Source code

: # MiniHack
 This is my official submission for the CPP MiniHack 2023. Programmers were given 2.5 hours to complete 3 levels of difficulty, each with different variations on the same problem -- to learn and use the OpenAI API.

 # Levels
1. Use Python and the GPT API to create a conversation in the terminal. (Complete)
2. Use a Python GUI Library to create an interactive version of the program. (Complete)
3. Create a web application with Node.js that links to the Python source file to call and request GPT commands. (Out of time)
******************************
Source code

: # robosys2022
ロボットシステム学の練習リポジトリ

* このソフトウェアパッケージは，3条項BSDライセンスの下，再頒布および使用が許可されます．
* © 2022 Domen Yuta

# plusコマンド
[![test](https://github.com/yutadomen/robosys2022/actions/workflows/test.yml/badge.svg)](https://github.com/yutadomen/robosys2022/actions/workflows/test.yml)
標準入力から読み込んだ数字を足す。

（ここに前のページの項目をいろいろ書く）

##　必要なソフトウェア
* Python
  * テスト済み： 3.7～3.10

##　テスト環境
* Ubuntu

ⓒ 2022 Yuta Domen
******************************
If a line of the records above holds the word "Python", show it.

1. Use Python and the GPT API to create a conversation in the terminal. (Complete)
2. Use a Python GUI Library to create an interactive version of the program. (Complete)
3. Create a web application with Node.js that links to the Python source file to call and request GPT commands. (Out of time)
* Python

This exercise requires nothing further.